Act now on Iran, or the regime wins twice
When an authoritarian regime cannot punish the forces that exposed its weakness, it punishes the citizens who remind it of that humiliation instead, writes Hossein Dabbagh

Iran has often described its current crackdown as an attempt to restore “order”. That word “order” is doing too much work. What we are watching unfold is less crowd control and more a regime trying to repair a damaged claim to authority by making life incomprehensibly dangerous.
Unrest began that with economic pain quickly snowballed into something larger: a public refusal to accept fear as the price of living. The state’s response has been lethal and expansive. When force is deployed so widely that it kills protesters and bystanders alike, it signals an aim to flood society with uncertainty and to make even proximity to dissent feel like a gamble.
When an authoritarian regime cannot punish the forces that exposed its weakness, it often punishes the citizens who remind it of that humiliation. Protesters challenge policy and leadership while reflecting what the state cannot afford to acknowledge: its inability to protect, deter, or govern competently.

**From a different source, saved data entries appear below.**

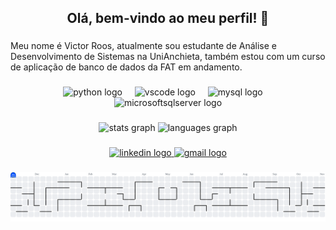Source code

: <h2 align="center">Olá, bem-vindo ao meu perfil! 👋</h2>

###

<p align="left">Meu nome é Victor Roos, atualmente sou estudante de Análise e Desenvolvimento de Sistemas na UniAnchieta, também estou com um curso de aplicação de banco de dados da FAT em andamento.</p>

###

<div align="center">
  <img src="https://cdn.jsdelivr.net/gh/devicons/devicon/icons/python/python-original.svg" height="60" alt="python logo"  />
  <img width="12" />
  <img src="https://cdn.jsdelivr.net/gh/devicons/devicon/icons/vscode/vscode-original.svg" height="60" alt="vscode logo"  />
  <img width="12" />
  <img src="https://cdn.jsdelivr.net/gh/devicons/devicon/icons/mysql/mysql-original.svg" height="60" alt="mysql logo"  />
  <img width="12" />
  <img src="https://cdn.jsdelivr.net/gh/devicons/devicon/icons/microsoftsqlserver/microsoftsqlserver-plain-wordmark.svg" height="60" alt="microsoftsqlserver logo"  />
</div>

###

<div align="center">
  <img src="https://github-readme-stats.vercel.app/api?username=vicroos&hide_title=false&hide_rank=false&show_icons=true&include_all_commits=true&count_private=true&disable_animations=false&theme=dark&locale=en&hide_border=false&order=1" height="150" alt="stats graph"  />
  <img src="https://github-readme-stats.vercel.app/api/top-langs?username=vicroos&locale=en&hide_title=false&layout=compact&card_width=320&langs_count=5&theme=dark&hide_border=false&order=2" height="150" alt="languages graph"  />
</div>

###

<div align="center">
  <a href="www.linkedin.com/in/victor-roos-14104635b" target="_blank">
    <img src="https://img.shields.io/static/v1?message=LinkedIn&logo=linkedin&label=&color=0077B5&logoColor=white&labelColor=&style=for-the-badge" height="25" alt="linkedin logo"  />
  </a>
  <a href="vituhroos@gmail.com" target="_blank">
    <img src="https://img.shields.io/static/v1?message=Gmail&logo=gmail&label=&color=D14836&logoColor=white&labelColor=&style=for-the-badge" height="25" alt="gmail logo"  />
  </a>
</div>

###

<picture>
  <source media="(prefers-color-scheme: dark)" srcset="https://raw.githubusercontent.com/vicroos/vicroos/output/pacman-contribution-graph-dark.svg">
  <source media="(prefers-color-scheme: light)" srcset="https://raw.githubusercontent.com/vicroos/vicroos/output/pacman-contribution-graph.svg">
  <img alt="pacman contribution graph" src="https://raw.githubusercontent.com/vicroos/vicroos/output/pacman-contribution-graph.svg">
</picture>

###

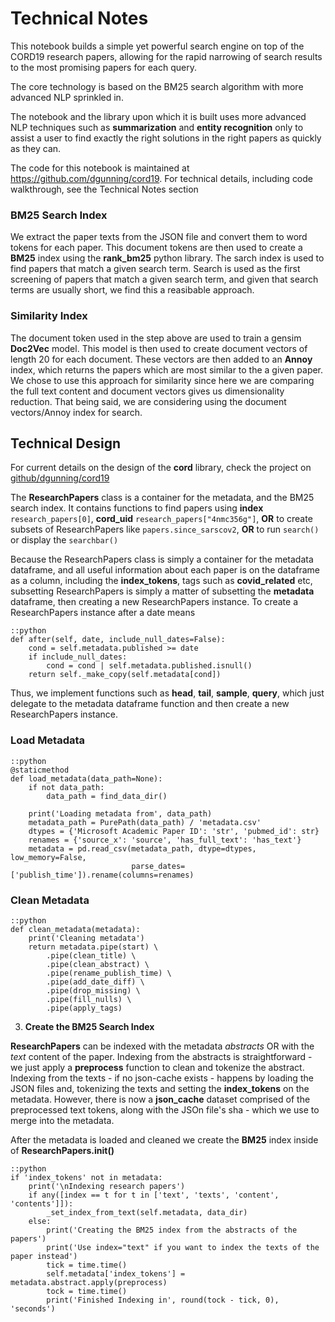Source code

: # Technical Notes

This notebook builds a simple yet powerful search engine on top of the CORD19 research papers, allowing for the rapid narrowing of search results to the most promising papers for each query.

The core technology is based on the BM25 search algorithm with more advanced NLP sprinkled in. 

The notebook and the library upon which it is built uses more advanced NLP techniques such as **summarization** and **entity recognition** only to assist a user to find exactly the right solutions in the right papers as quickly as they can. 

The code for this notebook is maintained at https://github.com/dgunning/cord19. For technical details, including code walkthrough, see the Technical Notes section

### BM25 Search Index
We extract the paper texts from the JSON file and convert them to word tokens for each paper. This document tokens are then used to create a **BM25** index using the **rank_bm25** python library. The sarch index is used to find papers that match a given search term. Search is used as the first screening of papers that match a given search term, and given that search terms are usually short, we find this a reasibable approach. 

### Similarity Index
The document token used in the step above are used to train a gensim **Doc2Vec** model. This model is then used to create document vectors of length 20 for each document. These vectors are then added to an **Annoy** index, which returns the papers which are most similar to the a given paper. We chose to use this approach for similarity since here we are comparing the full text content and document vectors gives us dimensionality reduction. That being said, we are considering using the document vectors/Annoy index for search.

## Technical Design

For current details on the design of the **cord** library, check the project on [github/dgunning/cord19](https://github.com/dgunning/cord19)

The **ResearchPapers** class is a container for the metadata, and the BM25 search index. It contains functions to find papers using **index** `research_papers[0]`,  **cord_uid** `research_papers["4nmc356g"]`, **OR** to create subsets of ResearchPapers like `papers.since_sarscov2`, **OR** to run `search()` or display the `searchbar()`

Because the ResearchPapers class is simply a container for the metadata dataframe, and all useful information about each paper is on the dataframe as a column, including the **index_tokens**, tags such as **covid_related** etc, subsetting ResearchPapers is simply a matter of subsetting the **metadata** dataframe, then creating a new ResearchPapers instance. To create a ResearchPapers instance after a date means 

    ::python
    def after(self, date, include_null_dates=False):
        cond = self.metadata.published >= date
        if include_null_dates:
            cond = cond | self.metadata.published.isnull()
        return self._make_copy(self.metadata[cond])
    

Thus, we implement functions such as **head**, **tail**, **sample**, **query**, which just delegate to the metadata dataframe function and then create a new ResearchPapers instance.


### Load Metadata

    ::python
    @staticmethod
    def load_metadata(data_path=None):
        if not data_path:
            data_path = find_data_dir()

        print('Loading metadata from', data_path)
        metadata_path = PurePath(data_path) / 'metadata.csv'
        dtypes = {'Microsoft Academic Paper ID': 'str', 'pubmed_id': str}
        renames = {'source_x': 'source', 'has_full_text': 'has_text'}
        metadata = pd.read_csv(metadata_path, dtype=dtypes, low_memory=False,
                               parse_dates=['publish_time']).rename(columns=renames)

### Clean Metadata

    ::python
    def clean_metadata(metadata):
        print('Cleaning metadata')
        return metadata.pipe(start) \
            .pipe(clean_title) \
            .pipe(clean_abstract) \
            .pipe(rename_publish_time) \
            .pipe(add_date_diff) \
            .pipe(drop_missing) \
            .pipe(fill_nulls) \
            .pipe(apply_tags)


3. **Create the BM25 Search Index**

**ResearchPapers** can be indexed with the metadata *abstracts* OR with the *text* content of the paper. Indexing from the abstracts is straightforward - we just apply a **preprocess** function to clean and tokenize the abstract. Indexing from the texts - if no json-cache exists - happens by loading the JSON files and, tokenizing the texts and setting the **index_tokens** on the metadata. However, there is now a **json_cache** dataset comprised of the preprocessed text tokens, along with the JSOn file's sha - which we use to merge into the metadata.

After the metadata is loaded and cleaned we create the **BM25** index inside of **ResearchPapers.__init__()**

    ::python
    if 'index_tokens' not in metadata:
        print('\nIndexing research papers')
        if any([index == t for t in ['text', 'texts', 'content', 'contents']]):
            _set_index_from_text(self.metadata, data_dir)
        else:
            print('Creating the BM25 index from the abstracts of the papers')
            print('Use index="text" if you want to index the texts of the paper instead')
            tick = time.time()
            self.metadata['index_tokens'] = metadata.abstract.apply(preprocess)
            tock = time.time()
            print('Finished Indexing in', round(tock - tick, 0), 'seconds')
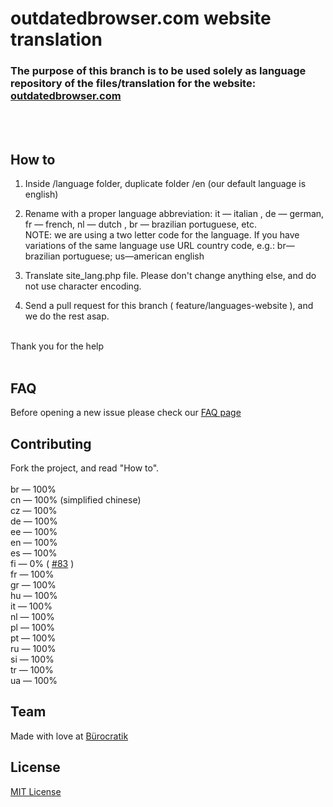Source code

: # outdatedbrowser.com website translation

### The purpose of this branch is to be used solely as language repository of the files/translation for the website: [outdatedbrowser.com](http://outdatedbrowser.com)
<br><br>



## How to


1. Inside /language folder, duplicate folder /en (our default language is english)

2. Rename with a proper language abbreviation: it — italian , de — german, fr — french, nl — dutch , br — brazilian portuguese, etc. <br> NOTE: we are using a two letter  code for the language. If you have variations of the same language use URL country code, e.g.: br—brazilian portuguese; us—american english

3. Translate site_lang.php file. Please don't change anything else, and do not use character encoding.


4. Send a pull request for this branch ( feature/languages-website ), and we do the rest asap.


<br>
Thank you for the help
<br><br>

## FAQ

Before opening a new issue please check our [FAQ page](https://github.com/burocratik/outdated-browser/wiki/FAQ-translations-for-outdatedbrowser.com)

## Contributing

Fork the project, and read "How to".<br><br>
br — 100% <br>
cn — 100% (simplified chinese) <br>
cz — 100% <br>
de — 100% <br>
ee — 100% <br>
en — 100% <br>
es — 100%  <br>
fi — 0% ( [#83](https://github.com/burocratik/outdated-browser/issues/83) )<br>
fr — 100% <br>
gr — 100% <br>
hu — 100% <br>
it — 100% <br>
nl — 100% <br>
pl — 100% <br>
pt — 100% <br>
ru — 100% <br>
si — 100% <br>
tr — 100% <br>
ua — 100% <br>


## Team

Made with love at [Bürocratik](http://burocratik.com)


## License

[MIT License](http://zenorocha.mit-license.org/)
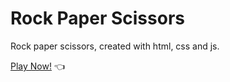 # Rock Paper Scissors

Rock paper scissors, created with html, css and js.

[Play Now!](https://darkjstn.github.io/RPS/) :point_left:
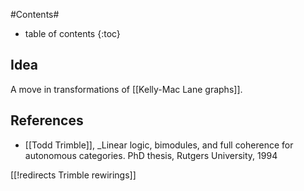 
#Contents#
* table of contents
{:toc}

## Idea

A move in transformations of [[Kelly-Mac Lane graphs]].

## References

* [[Todd Trimble]], _Linear logic, bimodules, and full coherence for autonomous categories. PhD thesis, Rutgers University, 1994

[[!redirects Trimble rewirings]]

Protest becomes intolerable not merely because it threatens control, but because it makes failure visible.
A regime that, for more than forty years, has claimed national strength and readiness to defend the nation against imperialist threats cannot easily erase a visible episode that exposed vulnerability, as in the “12-day war”. But it can demonstrate that it remains capable of domination at home. Domestic brutality often follows external humiliation, not as revenge, but as repair.
The near-total communications blackout, now in its third week, ironically makes this inversion visible. In an economy where small businesses rely on messaging, online storefronts, and digital payments, severing the internet is a way of enforcing political submission through economic suffocation.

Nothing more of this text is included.